Another couple who take advantage of the pre-dating scheme is Mr. E. Gelling and his wife, who write to their daughter in Barrow-on-Furness:
Daddy is secretary in the Camp Hospital, is also a keen gardener, studying Chinese language and now has joined a mixed choir. I spend my time cooking, mending and doing other chores in the room where Camerons and two friends live. We keep fairly well but weights could be improved.
Mrs. Cameron passed away in March, after an operation. It was a terrific shock. Moira is well looked after by her Auntie and Daddy.
Love to all, Dearest love to you.
MUMMY AND DADDY
Of course, 'gardener' has a special meaning in Stanley Camp - a cultivator of a vegetable patch for extra food.
A third 'April 30' message goes back to Chesterfield in Derbyshire from Frederick Ivan Hall. It gives them an important update: they know he's engaged to Phyllis Bliss, the daughter of a retired army officer, who's he met in camp, but he now tells them they're married.
It will be the last message they receive ever from their son.

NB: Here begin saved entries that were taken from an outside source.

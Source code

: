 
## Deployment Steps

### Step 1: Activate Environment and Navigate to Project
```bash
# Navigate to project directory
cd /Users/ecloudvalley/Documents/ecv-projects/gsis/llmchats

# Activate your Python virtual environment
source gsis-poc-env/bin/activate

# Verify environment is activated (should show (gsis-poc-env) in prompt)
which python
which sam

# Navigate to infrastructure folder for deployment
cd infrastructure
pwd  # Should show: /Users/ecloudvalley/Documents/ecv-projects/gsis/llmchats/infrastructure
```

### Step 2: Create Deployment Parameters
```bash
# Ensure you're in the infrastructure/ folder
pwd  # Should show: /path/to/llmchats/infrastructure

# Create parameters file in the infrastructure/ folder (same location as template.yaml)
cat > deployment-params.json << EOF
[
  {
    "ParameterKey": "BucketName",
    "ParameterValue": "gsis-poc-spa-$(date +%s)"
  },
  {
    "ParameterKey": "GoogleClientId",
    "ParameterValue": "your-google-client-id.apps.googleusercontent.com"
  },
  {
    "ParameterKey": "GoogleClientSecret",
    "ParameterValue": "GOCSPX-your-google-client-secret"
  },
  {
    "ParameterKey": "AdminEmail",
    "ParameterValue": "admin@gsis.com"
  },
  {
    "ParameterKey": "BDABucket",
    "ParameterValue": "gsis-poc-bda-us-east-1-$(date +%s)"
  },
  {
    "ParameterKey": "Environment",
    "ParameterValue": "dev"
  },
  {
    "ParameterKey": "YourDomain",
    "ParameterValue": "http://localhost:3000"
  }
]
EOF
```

Gerrard describes the 'misdating' plan, which enables another letter to be sent out in late May, towards the end of his weekly 'retrospective' entry on May 8, which probably means it began to be put into effect May 6/7/8.

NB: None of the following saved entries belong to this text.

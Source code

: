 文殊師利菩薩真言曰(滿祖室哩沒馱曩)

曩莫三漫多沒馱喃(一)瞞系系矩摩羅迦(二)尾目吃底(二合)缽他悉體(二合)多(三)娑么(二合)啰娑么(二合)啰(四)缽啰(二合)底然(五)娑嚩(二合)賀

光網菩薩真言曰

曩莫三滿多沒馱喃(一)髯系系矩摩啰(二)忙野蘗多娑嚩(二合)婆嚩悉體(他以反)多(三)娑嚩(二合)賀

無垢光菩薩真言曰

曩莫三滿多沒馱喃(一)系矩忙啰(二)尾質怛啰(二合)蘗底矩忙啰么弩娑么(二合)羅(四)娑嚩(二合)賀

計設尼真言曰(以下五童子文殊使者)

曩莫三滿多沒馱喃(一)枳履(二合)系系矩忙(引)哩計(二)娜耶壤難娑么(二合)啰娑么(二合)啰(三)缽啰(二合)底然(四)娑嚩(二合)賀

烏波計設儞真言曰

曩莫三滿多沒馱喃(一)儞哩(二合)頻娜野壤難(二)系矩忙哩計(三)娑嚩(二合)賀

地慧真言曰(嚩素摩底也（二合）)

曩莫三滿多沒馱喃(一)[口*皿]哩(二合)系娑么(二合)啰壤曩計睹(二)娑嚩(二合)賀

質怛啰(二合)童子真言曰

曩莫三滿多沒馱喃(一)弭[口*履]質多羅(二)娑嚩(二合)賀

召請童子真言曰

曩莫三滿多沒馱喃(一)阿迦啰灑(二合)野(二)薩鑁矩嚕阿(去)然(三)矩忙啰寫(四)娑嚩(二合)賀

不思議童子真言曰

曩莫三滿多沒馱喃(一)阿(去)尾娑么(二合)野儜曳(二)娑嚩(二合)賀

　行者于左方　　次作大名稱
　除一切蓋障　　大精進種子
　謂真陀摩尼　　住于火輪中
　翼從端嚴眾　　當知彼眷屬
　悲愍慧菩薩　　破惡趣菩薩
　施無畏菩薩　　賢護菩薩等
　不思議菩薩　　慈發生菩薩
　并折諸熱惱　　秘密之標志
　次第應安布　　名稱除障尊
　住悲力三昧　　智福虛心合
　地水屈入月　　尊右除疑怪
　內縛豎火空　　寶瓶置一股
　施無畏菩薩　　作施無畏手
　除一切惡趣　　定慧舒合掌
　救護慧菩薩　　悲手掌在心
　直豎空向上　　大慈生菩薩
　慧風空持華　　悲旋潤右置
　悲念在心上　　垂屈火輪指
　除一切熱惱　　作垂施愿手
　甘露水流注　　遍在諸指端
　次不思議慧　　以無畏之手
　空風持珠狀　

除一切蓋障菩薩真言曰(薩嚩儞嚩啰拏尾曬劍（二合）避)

Selwyn Selwyn-Clarke, Footprints, 1975, 73, 92
Imperial War Museum, Private Papers Mrs. E. Gelling, Documents 9610
Hall: Derbyshire Times and Chesterfield Herald, 14 September 1945, 5
Bird's Eye View:
Who Came In Today?
Ten names (marked *) are provided by an internee diary; the same diary lists those who came in on May 19 (see that day's entry). I've added the names of those recorded by the Red Cross delegate Rudolf Zindel and conveyed to Geneva on May 10.
Most of these people went to live in Bungalow 'D'; I've recorded the room number where I know it (thanks to Philip Cracknell.)
Hilda Selwyn-Clarke* (D6)
Mary Selwyn-Clarke (D6)
Thomas Edgar (D1)
Evelina Edgar (D1)
Serge Peacock (D9)
John Fox (D1)
Barbara Bridget Fox (D1)
Molly Churn* (later Mrs. Mackie)
The Red Cross document describes John Fox as 'Assistant Malariologist', so presumably he was helping Dr. Mackie. Edward Kerrison is described as 'Officer in charge of Sea Transport' - probably because he had been forced to help collect the corpses of those the Japanese packed on to boats and murdered.
This makes twenty people, not the 18 given in the diaries: but that's easily explained by the assumption that people = adults!